Sitemap Errors Don’t Impact Rankings but can Slow Down Indexing
Sitemaps help Google improve the crawling and indexing of sites. If a sitemap can’t be properly processed, Google may take longer to index pages as have to rely on normal crawling and indexing to find those pages.
Google has algorithms to catch common mistakes made by webmasters with canonical tag implementation, but they may not work, so John recommends to remove incorrect canonical tags until they can be implemented correctly.
PubSubHubbub is the fastest way to get content into Google
RSS feeds with PubSubHubbub are the quickest way to get content updated in Google.

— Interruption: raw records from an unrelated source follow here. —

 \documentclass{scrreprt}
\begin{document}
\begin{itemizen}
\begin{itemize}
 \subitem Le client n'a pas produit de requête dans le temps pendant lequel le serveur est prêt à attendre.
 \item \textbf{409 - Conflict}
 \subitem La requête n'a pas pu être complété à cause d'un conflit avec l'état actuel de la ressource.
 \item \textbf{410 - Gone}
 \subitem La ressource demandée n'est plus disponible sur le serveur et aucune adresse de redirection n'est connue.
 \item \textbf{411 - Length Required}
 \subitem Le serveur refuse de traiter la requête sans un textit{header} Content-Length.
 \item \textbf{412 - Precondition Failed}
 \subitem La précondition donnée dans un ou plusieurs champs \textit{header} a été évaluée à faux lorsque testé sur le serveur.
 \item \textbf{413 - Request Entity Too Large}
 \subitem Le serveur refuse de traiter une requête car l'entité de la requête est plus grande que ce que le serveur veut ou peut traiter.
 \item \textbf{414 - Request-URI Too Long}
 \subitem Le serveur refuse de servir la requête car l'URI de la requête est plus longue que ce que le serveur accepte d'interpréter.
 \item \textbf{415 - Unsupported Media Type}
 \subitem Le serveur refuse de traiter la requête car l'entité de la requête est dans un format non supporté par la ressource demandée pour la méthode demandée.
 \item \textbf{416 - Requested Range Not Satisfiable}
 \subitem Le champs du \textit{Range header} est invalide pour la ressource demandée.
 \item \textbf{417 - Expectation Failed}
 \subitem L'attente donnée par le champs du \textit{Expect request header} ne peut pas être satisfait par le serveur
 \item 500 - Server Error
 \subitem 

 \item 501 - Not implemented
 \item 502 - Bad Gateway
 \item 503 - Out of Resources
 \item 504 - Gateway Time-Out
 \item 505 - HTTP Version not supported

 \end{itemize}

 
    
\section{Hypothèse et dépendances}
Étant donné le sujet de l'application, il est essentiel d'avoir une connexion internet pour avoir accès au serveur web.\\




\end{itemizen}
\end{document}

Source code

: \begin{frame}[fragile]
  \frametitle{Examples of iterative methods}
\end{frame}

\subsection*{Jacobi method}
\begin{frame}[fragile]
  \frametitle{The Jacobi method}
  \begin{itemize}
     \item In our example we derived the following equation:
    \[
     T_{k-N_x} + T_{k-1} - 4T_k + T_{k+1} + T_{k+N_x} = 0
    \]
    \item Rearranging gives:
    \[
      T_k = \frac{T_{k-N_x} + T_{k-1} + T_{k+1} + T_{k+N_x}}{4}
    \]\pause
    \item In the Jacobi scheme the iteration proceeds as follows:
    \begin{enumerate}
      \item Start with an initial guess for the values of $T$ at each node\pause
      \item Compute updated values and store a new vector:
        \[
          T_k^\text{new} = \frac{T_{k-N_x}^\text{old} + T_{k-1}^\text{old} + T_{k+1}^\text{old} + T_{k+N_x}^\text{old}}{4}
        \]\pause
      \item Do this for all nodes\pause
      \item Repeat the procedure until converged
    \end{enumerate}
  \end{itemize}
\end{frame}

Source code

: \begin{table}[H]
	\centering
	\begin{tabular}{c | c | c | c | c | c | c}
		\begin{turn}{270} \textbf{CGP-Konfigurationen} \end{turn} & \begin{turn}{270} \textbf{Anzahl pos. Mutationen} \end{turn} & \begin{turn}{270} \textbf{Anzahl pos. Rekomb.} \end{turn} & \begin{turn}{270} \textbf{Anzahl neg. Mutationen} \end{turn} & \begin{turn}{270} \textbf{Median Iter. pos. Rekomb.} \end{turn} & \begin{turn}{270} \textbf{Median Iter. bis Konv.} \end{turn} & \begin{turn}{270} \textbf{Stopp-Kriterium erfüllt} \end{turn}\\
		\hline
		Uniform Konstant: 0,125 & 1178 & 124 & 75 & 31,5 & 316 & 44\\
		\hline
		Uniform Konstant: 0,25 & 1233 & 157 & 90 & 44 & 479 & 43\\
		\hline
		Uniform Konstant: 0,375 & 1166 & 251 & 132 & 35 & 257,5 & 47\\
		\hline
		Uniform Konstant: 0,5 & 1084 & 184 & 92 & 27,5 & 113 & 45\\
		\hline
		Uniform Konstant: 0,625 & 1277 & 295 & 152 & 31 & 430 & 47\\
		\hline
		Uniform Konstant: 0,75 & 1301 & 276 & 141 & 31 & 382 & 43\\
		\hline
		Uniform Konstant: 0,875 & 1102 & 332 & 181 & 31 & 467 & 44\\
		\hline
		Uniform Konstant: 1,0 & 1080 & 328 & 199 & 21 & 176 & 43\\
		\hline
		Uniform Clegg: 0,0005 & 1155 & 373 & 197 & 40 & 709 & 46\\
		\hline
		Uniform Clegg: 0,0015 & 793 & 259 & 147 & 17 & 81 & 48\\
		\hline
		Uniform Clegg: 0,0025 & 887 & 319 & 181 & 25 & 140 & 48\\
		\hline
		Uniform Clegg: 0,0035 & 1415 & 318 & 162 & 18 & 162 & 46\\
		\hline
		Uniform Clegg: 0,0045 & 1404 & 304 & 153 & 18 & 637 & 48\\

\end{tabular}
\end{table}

Indexable Product Variations Should Reflect Search Behaviour
Variations of pages which people are searching for should be made indexable, otherwise the variations should be folded together.
Google Doesn’t Always Crawl Lazy-loaded Images
Lazy-loading images which appear after a user interacts with a page won’t always be crawled, as Googlebot doesn’t trigger all the events on a page. Use the Fetch and Render tool to see what Googlebot sees.
301 and 302 Redirects Only Determine Which URL is Indexed
A 301 indicates to Google that the destination URL should be indexed, a 302 indicates to Google that the original URL should be indexed but they always use the content on the destination page.
Google Crawl Budget is Limited to a Server
Google limits the crawl rate for sites on the same server so that it doesn’t overload the server when crawling these sites.
Domain Migrations Should Take a Few Days
Google have improved the process for domain migrations so the new urls should be picked up within a couple of days.